A de telles liaisons d’âmes il n’est point d’autre épilogue que celui de la vie et de la mort. Dans les vingt dernières années de leur amitié fraternelle, George Sand et Poncy, Poncy et George Sand mirent en commun, simplement, leurs joies et leurs douleurs terrestres. Ils en eurent, l’un et l’autre, une part abondante, et qui, pour la douleur, passa chez Poncy l’ordinaire. A peine remise des émotions de 1852, George Sand, qui avait déjà vu sa fille ruinée, assistait maintenant, en témoin impuissant, aux tristes débats de Solange et de son mari autour de leur enfant, sa chère petite Nini.

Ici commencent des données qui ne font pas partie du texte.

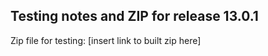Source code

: ## Testing notes and ZIP for release 13.0.1

Zip file for testing: [insert link to built zip here]

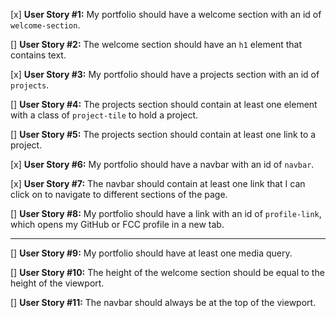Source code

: [x] **User Story #1:** My portfolio should have a welcome section with an id of `welcome-section`.

[\] **User Story #2:** The welcome section should have an `h1` element that contains text.

[x] **User Story #3:** My portfolio should have a projects section with an id of `projects`.

[] **User Story #4:** The projects section should contain at least one element with a class of `project-tile` to hold a project.

[] **User Story #5:** The projects section should contain at least one link to a project.

[x] **User Story #6:** My portfolio should have a navbar with an id of `navbar`.

[x] **User Story #7:** The navbar should contain at least one link that I can click on to navigate to different sections of the page.

[] **User Story #8:** My portfolio should have a link with an id of `profile-link`, which opens my GitHub or FCC profile in a new tab.

---

[] **User Story #9:** My portfolio should have at least one media query.

[] **User Story #10:** The height of the welcome section should be equal to the height of the viewport.

[] **User Story #11:** The navbar should always be at the top of the viewport.

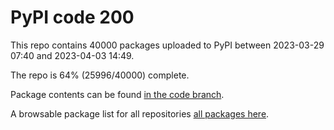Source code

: # PyPI code 200

This repo contains 40000 packages uploaded to PyPI between 
2023-03-29 07:40 and 2023-04-03 14:49.

The repo is 64% (25996/40000) complete.

Package contents can be found [in the code branch](https://github.com/pypi-data/pypi-mirror-200/tree/code/packages).

A browsable package list for all repositories [all packages here](https://pypi-data.github.io/website/repositories/pypi-mirror-200).


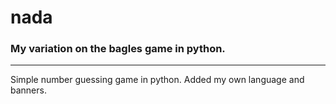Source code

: # nada
### My variation on the bagles game in python. 
---
Simple number guessing game in python.
Added my own language and banners.
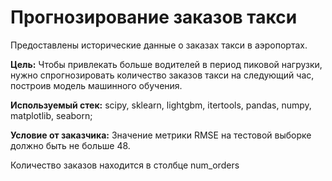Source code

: # Прогнозирование заказов такси
Предоставлены исторические данные о заказах такси в аэропортах. 

**Цель:** Чтобы привлекать больше водителей в период пиковой нагрузки, нужно спрогнозировать количество заказов такси на следующий час, построив модель машинного обучения.

**Используемый стек:** scipy, sklearn, lightgbm, itertools, pandas, numpy, matplotlib, seaborn;

**Условие от заказчика:** Значение метрики RMSE на тестовой выборке должно быть не больше 48.

Количество заказов находится в столбце num_orders
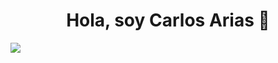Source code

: <div align="center">
<h1 align="center">Hola, soy Carlos Arias 👋</h1>
</div>
<img src="[https://i.imgur.com/Wskj8cn.jpeg](https://www.canva.com/design/DAGz3FJKe9E/tGFwS-s8mZxfTK9u_qLz-g/view)">
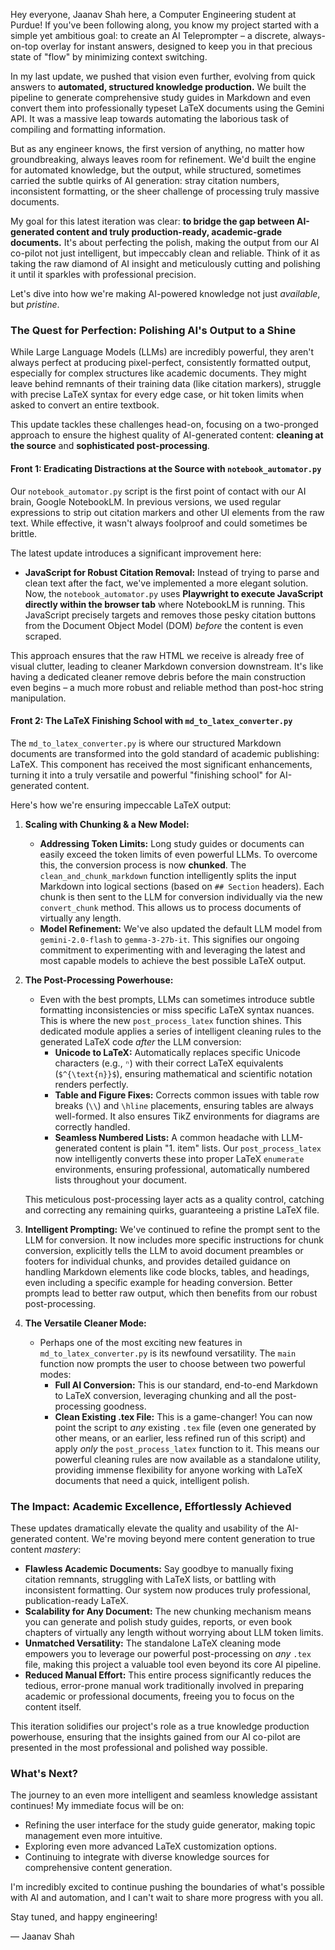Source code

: Hey everyone, Jaanav Shah here, a Computer Engineering student at Purdue! If you've been following along, you know my project started with a simple yet ambitious goal: to create an AI Teleprompter – a discrete, always-on-top overlay for instant answers, designed to keep you in that precious state of "flow" by minimizing context switching.

In my last update, we pushed that vision even further, evolving from quick answers to **automated, structured knowledge production.** We built the pipeline to generate comprehensive study guides in Markdown and even convert them into professionally typeset LaTeX documents using the Gemini API. It was a massive leap towards automating the laborious task of compiling and formatting information.

But as any engineer knows, the first version of anything, no matter how groundbreaking, always leaves room for refinement. We'd built the engine for automated knowledge, but the output, while structured, sometimes carried the subtle quirks of AI generation: stray citation numbers, inconsistent formatting, or the sheer challenge of processing truly massive documents.

My goal for this latest iteration was clear: **to bridge the gap between AI-generated content and truly production-ready, academic-grade documents.** It's about perfecting the polish, making the output from our AI co-pilot not just intelligent, but impeccably clean and reliable. Think of it as taking the raw diamond of AI insight and meticulously cutting and polishing it until it sparkles with professional precision.

Let's dive into how we're making AI-powered knowledge not just *available*, but *pristine*.

### The Quest for Perfection: Polishing AI's Output to a Shine

While Large Language Models (LLMs) are incredibly powerful, they aren't always perfect at producing pixel-perfect, consistently formatted output, especially for complex structures like academic documents. They might leave behind remnants of their training data (like citation markers), struggle with precise LaTeX syntax for every edge case, or hit token limits when asked to convert an entire textbook.

This update tackles these challenges head-on, focusing on a two-pronged approach to ensure the highest quality of AI-generated content: **cleaning at the source** and **sophisticated post-processing**.

#### Front 1: Eradicating Distractions at the Source with `notebook_automator.py`

Our `notebook_automator.py` script is the first point of contact with our AI brain, Google NotebookLM. In previous versions, we used regular expressions to strip out citation markers and other UI elements from the raw text. While effective, it wasn't always foolproof and could sometimes be brittle.

The latest update introduces a significant improvement here:

*   **JavaScript for Robust Citation Removal:** Instead of trying to parse and clean text after the fact, we've implemented a more elegant solution. Now, the `notebook_automator.py` uses **Playwright to execute JavaScript directly within the browser tab** where NotebookLM is running. This JavaScript precisely targets and removes those pesky citation buttons from the Document Object Model (DOM) *before* the content is even scraped.

This approach ensures that the raw HTML we receive is already free of visual clutter, leading to cleaner Markdown conversion downstream. It's like having a dedicated cleaner remove debris before the main construction even begins – a much more robust and reliable method than post-hoc string manipulation.

#### Front 2: The LaTeX Finishing School with `md_to_latex_converter.py`

The `md_to_latex_converter.py` is where our structured Markdown documents are transformed into the gold standard of academic publishing: LaTeX. This component has received the most significant enhancements, turning it into a truly versatile and powerful "finishing school" for AI-generated content.

Here's how we're ensuring impeccable LaTeX output:

1.  **Scaling with Chunking & a New Model:**
    *   **Addressing Token Limits:** Long study guides or documents can easily exceed the token limits of even powerful LLMs. To overcome this, the conversion process is now **chunked**. The `clean_and_chunk_markdown` function intelligently splits the input Markdown into logical sections (based on `## Section` headers). Each chunk is then sent to the LLM for conversion individually via the new `convert_chunk` method. This allows us to process documents of virtually any length.
    *   **Model Refinement:** We've also updated the default LLM model from `gemini-2.0-flash` to `gemma-3-27b-it`. This signifies our ongoing commitment to experimenting with and leveraging the latest and most capable models to achieve the best possible LaTeX output.

2.  **The Post-Processing Powerhouse:**
    *   Even with the best prompts, LLMs can sometimes introduce subtle formatting inconsistencies or miss specific LaTeX syntax nuances. This is where the new `post_process_latex` function shines. This dedicated module applies a series of intelligent cleaning rules to the generated LaTeX code *after* the LLM conversion:
        *   **Unicode to LaTeX:** Automatically replaces specific Unicode characters (e.g., `ⁿ`) with their correct LaTeX equivalents (`$^{\text{n}}$`), ensuring mathematical and scientific notation renders perfectly.
        *   **Table and Figure Fixes:** Corrects common issues with table row breaks (`\\`) and `\hline` placements, ensuring tables are always well-formed. It also ensures TikZ environments for diagrams are correctly handled.
        *   **Seamless Numbered Lists:** A common headache with LLM-generated content is plain "1. item" lists. Our `post_process_latex` now intelligently converts these into proper LaTeX `enumerate` environments, ensuring professional, automatically numbered lists throughout your document.

    This meticulous post-processing layer acts as a quality control, catching and correcting any remaining quirks, guaranteeing a pristine LaTeX file.

3.  **Intelligent Prompting:** We've continued to refine the prompt sent to the LLM for conversion. It now includes more specific instructions for chunk conversion, explicitly tells the LLM to avoid document preambles or footers for individual chunks, and provides detailed guidance on handling Markdown elements like code blocks, tables, and headings, even including a specific example for heading conversion. Better prompts lead to better raw output, which then benefits from our robust post-processing.

4.  **The Versatile Cleaner Mode:**
    *   Perhaps one of the most exciting new features in `md_to_latex_converter.py` is its newfound versatility. The `main` function now prompts the user to choose between two powerful modes:
        *   **Full AI Conversion:** This is our standard, end-to-end Markdown to LaTeX conversion, leveraging chunking and all the post-processing goodness.
        *   **Clean Existing .tex File:** This is a game-changer! You can now point the script to *any* existing `.tex` file (even one generated by other means, or an earlier, less refined run of this script) and apply *only* the `post_process_latex` function to it. This means our powerful cleaning rules are now available as a standalone utility, providing immense flexibility for anyone working with LaTeX documents that need a quick, intelligent polish.

### The Impact: Academic Excellence, Effortlessly Achieved

These updates dramatically elevate the quality and usability of the AI-generated content. We're moving beyond mere content generation to true content *mastery*:

*   **Flawless Academic Documents:** Say goodbye to manually fixing citation remnants, struggling with LaTeX lists, or battling with inconsistent formatting. Our system now produces truly professional, publication-ready LaTeX.
*   **Scalability for Any Document:** The new chunking mechanism means you can generate and polish study guides, reports, or even book chapters of virtually any length without worrying about LLM token limits.
*   **Unmatched Versatility:** The standalone LaTeX cleaning mode empowers you to leverage our powerful post-processing on *any* `.tex` file, making this project a valuable tool even beyond its core AI pipeline.
*   **Reduced Manual Effort:** This entire process significantly reduces the tedious, error-prone manual work traditionally involved in preparing academic or professional documents, freeing you to focus on the content itself.

This iteration solidifies our project's role as a true knowledge production powerhouse, ensuring that the insights gained from our AI co-pilot are presented in the most professional and polished way possible.

### What's Next?

The journey to an even more intelligent and seamless knowledge assistant continues! My immediate focus will be on:

*   Refining the user interface for the study guide generator, making topic management even more intuitive.
*   Exploring even more advanced LaTeX customization options.
*   Continuing to integrate with diverse knowledge sources for comprehensive content generation.

I'm incredibly excited to continue pushing the boundaries of what's possible with AI and automation, and I can't wait to share more progress with you all.

Stay tuned, and happy engineering!

— Jaanav Shah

Elle voyait Solange, affolée essayer du Sacré-Cœur en désespoir de cause[1] ; elle espérait avec elle une vie nouvelle quand l’enfant fut rendue à sa mère ; elle retomba dans un abîme de douleurs lorsque Jeanne Clésinger leur fut subitement ravie, quelques semaines après. Elle cherchait, d’un crayon tâtonnant, à retracer les traits de sa fillette adorée, dont elle n’avait aucune image[2]. Accablée sous le poids du deuil, elle partait enfin pour l’Italie, afin de secouer sa torpeur mortelle. Une de ses consolations fut, en traversant Toulon, d’embrasser Poncy, Désirée et Solange. Six ans plus tard, relevant d’une fièvre typhoïde qui avait failli l’emporter, elle décida, pour achever sa convalescence, ce beau voyage vers la campagne toulonnaise qui remplit le printemps de l’année 1861, et d’où est sorti le roman de Tamaris. Là, elle eut la jouissance, dans sa plénitude, de cette chère amitié. Entre « Mer-Vive, » le chalet de Poncy, et Tamaris, où George Sand et Maurice avaient pris leurs quartiers, c’étaient des allées et venues perpétuelles. Puis Maurice alla en Amérique, emmené par le prince Jérôme. Puis il revint, et se maria. La joie de cet

  1. Voyez George Sand et sa fille, p. 192, et les pénétrantes pages sur la Conversion de Solange Sand, dans le Figaro littéraire du 27 février 1909, par Sibyl Mérian.
  2. Elle ignorait sans doute qu’un charmant portrait-miniature de Nini se trouvait entre les mains de la fille de son ami Bourdet (Madame F. H. Bourdon). Ce portrait est encore inédit.